** Problem **
A complete and exact copy of the entries below is the expected result.

── Stored data ──

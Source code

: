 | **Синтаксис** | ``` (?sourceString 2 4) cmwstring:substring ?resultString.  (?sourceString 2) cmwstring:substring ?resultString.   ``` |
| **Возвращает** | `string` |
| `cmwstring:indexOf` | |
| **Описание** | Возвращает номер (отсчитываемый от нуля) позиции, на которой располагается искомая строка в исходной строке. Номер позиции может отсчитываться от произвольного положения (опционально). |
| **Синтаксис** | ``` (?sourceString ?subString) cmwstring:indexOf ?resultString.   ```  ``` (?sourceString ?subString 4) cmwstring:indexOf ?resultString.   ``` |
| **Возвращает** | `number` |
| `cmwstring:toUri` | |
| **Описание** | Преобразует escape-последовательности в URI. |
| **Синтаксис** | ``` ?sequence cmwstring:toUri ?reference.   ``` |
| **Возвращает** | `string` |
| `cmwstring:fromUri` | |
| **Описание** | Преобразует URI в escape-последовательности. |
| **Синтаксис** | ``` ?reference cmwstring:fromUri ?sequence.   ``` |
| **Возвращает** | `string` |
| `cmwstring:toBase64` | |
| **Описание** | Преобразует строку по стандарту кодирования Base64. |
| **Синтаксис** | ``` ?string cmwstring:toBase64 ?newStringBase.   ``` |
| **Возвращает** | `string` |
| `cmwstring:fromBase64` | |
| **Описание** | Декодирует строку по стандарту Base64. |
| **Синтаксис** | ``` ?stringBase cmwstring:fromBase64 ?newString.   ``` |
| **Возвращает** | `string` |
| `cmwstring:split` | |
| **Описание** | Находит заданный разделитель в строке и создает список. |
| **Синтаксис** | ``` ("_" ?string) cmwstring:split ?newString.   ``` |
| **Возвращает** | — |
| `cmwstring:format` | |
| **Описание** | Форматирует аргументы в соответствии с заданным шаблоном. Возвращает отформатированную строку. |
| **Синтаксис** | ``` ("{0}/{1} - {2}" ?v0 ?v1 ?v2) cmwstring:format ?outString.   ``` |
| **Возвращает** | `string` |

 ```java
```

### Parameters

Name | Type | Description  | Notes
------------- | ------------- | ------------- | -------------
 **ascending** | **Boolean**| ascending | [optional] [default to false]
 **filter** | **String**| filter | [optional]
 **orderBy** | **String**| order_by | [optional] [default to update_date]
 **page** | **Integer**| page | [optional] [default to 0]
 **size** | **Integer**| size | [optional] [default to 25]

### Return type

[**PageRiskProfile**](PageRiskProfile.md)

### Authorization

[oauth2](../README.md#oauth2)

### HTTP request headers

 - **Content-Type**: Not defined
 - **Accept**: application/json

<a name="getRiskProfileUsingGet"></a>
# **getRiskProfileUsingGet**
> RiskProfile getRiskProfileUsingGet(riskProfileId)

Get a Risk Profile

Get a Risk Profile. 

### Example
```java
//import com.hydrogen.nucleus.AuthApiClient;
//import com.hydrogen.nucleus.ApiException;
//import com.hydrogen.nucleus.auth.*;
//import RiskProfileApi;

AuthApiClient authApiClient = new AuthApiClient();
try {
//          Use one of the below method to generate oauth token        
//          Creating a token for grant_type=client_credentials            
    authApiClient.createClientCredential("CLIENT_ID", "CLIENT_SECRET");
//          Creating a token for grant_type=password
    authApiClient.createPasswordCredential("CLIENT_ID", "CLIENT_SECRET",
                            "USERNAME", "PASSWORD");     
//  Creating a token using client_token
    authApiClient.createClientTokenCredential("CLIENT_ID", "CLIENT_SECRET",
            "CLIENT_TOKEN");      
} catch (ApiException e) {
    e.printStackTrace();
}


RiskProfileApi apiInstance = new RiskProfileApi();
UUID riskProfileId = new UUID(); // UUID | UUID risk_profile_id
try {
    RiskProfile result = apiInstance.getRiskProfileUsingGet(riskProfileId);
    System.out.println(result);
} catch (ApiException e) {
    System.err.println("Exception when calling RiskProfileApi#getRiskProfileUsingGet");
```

───

** Written answer **
Source code

: | **Синтаксис** | ``` (?sourceString 2 4) cmwstring:substring ?resultString.  (?sourceString 2) cmwstring:substring ?resultString.   ``` |
| **Возвращает** | `string` |
| `cmwstring:indexOf` | |
| **Описание** | Возвращает номер (отсчитываемый от нуля) позиции, на которой располагается искомая строка в исходной строке. Номер позиции может отсчитываться от произвольного положения (опционально). |
| **Синтаксис** | ``` (?sourceString ?subString) cmwstring:indexOf ?resultString.   ```  ``` (?sourceString ?subString 4) cmwstring:indexOf ?resultString.   ``` |
| **Возвращает** | `number` |
| `cmwstring:toUri` | |
| **Описание** | Преобразует escape-последовательности в URI. |
| **Синтаксис** | ``` ?sequence cmwstring:toUri ?reference.   ``` |
| **Возвращает** | `string` |
| `cmwstring:fromUri` | |
| **Описание** | Преобразует URI в escape-последовательности. |
| **Синтаксис** | ``` ?reference cmwstring:fromUri ?sequence.   ``` |
| **Возвращает** | `string` |
| `cmwstring:toBase64` | |
| **Описание** | Преобразует строку по стандарту кодирования Base64. |
| **Синтаксис** | ``` ?string cmwstring:toBase64 ?newStringBase.   ``` |
| **Возвращает** | `string` |
| `cmwstring:fromBase64` | |
| **Описание** | Декодирует строку по стандарту Base64. |
| **Синтаксис** | ``` ?stringBase cmwstring:fromBase64 ?newString.   ``` |
| **Возвращает** | `string` |
| `cmwstring:split` | |
| **Описание** | Находит заданный разделитель в строке и создает список. |
| **Синтаксис** | ``` ("_" ?string) cmwstring:split ?newString.   ``` |
| **Возвращает** | — |
| `cmwstring:format` | |
| **Описание** | Форматирует аргументы в соответствии с заданным шаблоном. Возвращает отформатированную строку. |
| **Синтаксис** | ``` ("{0}/{1} - {2}" ?v0 ?v1 ?v2) cmwstring:format ?outString.   ``` |
| **Возвращает** | `string` |

 ```java
```

### Parameters

Name | Type | Description  | Notes
------------- | ------------- | ------------- | -------------
 **ascending** | **Boolean**| ascending | [optional] [default to false]
 **filter** | **String**| filter | [optional]
 **orderBy** | **String**| order_by | [optional] [default to update_date]
 **page** | **Integer**| page | [optional] [default to 0]
 **size** | **Integer**| size | [optional] [default to 25]

### Return type

[**PageRiskProfile**](PageRiskProfile.md)

### Authorization

[oauth2](../README.md#oauth2)

### HTTP request headers

 - **Content-Type**: Not defined
 - **Accept**: application/json

<a name="getRiskProfileUsingGet"></a>
# **getRiskProfileUsingGet**
> RiskProfile getRiskProfileUsingGet(riskProfileId)

Get a Risk Profile

Get a Risk Profile. 

### Example
```java
//import com.hydrogen.nucleus.AuthApiClient;
//import com.hydrogen.nucleus.ApiException;
//import com.hydrogen.nucleus.auth.*;
//import RiskProfileApi;

AuthApiClient authApiClient = new AuthApiClient();
try {
//          Use one of the below method to generate oauth token        
//          Creating a token for grant_type=client_credentials            
    authApiClient.createClientCredential("CLIENT_ID", "CLIENT_SECRET");
//          Creating a token for grant_type=password
    authApiClient.createPasswordCredential("CLIENT_ID", "CLIENT_SECRET",
                            "USERNAME", "PASSWORD");     
//  Creating a token using client_token
    authApiClient.createClientTokenCredential("CLIENT_ID", "CLIENT_SECRET",
            "CLIENT_TOKEN");      
} catch (ApiException e) {
    e.printStackTrace();
}


RiskProfileApi apiInstance = new RiskProfileApi();
UUID riskProfileId = new UUID(); // UUID | UUID risk_profile_id
try {
    RiskProfile result = apiInstance.getRiskProfileUsingGet(riskProfileId);
    System.out.println(result);
} catch (ApiException e) {
    System.err.println("Exception when calling RiskProfileApi#getRiskProfileUsingGet");
```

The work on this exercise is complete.